■ **Work order**: Everything from the line containing "- [1] LSTM Documentation" through the line containing "Learning Python and" in the listing below should be copied exactly, and nothing more.

* * * * * * *

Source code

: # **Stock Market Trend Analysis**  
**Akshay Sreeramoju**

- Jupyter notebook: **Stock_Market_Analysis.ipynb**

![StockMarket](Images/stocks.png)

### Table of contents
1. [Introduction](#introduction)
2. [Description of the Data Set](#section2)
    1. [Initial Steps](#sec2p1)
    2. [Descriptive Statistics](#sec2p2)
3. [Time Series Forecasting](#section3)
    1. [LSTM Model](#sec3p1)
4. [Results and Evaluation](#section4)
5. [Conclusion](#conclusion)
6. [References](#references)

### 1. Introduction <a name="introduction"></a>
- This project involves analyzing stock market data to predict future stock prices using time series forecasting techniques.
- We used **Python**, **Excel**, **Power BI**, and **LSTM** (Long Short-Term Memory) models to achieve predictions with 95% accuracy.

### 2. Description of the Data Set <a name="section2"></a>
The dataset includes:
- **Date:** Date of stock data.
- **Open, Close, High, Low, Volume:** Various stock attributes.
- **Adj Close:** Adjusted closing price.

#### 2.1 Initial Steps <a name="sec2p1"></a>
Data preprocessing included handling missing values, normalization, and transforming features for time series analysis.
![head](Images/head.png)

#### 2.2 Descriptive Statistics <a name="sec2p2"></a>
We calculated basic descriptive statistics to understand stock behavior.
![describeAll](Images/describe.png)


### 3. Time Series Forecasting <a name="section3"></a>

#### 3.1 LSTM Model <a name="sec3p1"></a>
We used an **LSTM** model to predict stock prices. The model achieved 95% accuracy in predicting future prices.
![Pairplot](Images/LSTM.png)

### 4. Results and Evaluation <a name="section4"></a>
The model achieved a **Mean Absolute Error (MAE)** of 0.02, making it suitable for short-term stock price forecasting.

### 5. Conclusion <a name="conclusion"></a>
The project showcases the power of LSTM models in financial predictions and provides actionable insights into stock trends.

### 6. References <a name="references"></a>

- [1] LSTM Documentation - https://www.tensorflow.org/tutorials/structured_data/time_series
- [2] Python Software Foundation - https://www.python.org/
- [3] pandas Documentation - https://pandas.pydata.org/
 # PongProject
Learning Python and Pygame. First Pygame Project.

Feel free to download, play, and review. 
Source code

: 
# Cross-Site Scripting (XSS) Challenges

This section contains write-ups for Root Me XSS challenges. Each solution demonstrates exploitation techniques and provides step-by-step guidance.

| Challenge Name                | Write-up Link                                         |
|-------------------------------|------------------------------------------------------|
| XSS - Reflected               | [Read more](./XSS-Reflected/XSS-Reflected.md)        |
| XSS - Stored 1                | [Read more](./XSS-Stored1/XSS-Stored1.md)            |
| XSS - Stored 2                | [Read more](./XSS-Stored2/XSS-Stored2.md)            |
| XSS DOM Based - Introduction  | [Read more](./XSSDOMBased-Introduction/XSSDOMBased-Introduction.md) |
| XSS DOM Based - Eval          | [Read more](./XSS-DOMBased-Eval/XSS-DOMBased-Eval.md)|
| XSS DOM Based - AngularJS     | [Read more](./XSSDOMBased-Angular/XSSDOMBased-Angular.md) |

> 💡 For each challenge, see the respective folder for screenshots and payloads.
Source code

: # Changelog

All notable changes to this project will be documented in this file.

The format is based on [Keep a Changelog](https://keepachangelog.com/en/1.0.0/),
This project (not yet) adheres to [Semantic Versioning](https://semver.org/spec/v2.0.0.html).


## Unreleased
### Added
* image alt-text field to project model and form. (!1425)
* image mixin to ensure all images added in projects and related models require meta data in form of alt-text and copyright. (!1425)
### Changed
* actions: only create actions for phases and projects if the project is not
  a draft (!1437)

* * * * * * *

■ **Reply to the task**:
- [1] LSTM Documentation - https://www.tensorflow.org/tutorials/structured_data/time_series
- [2] Python Software Foundation - https://www.python.org/
- [3] pandas Documentation - https://pandas.pydata.org/
 # PongProject
Learning Python and Pygame. First Pygame Project.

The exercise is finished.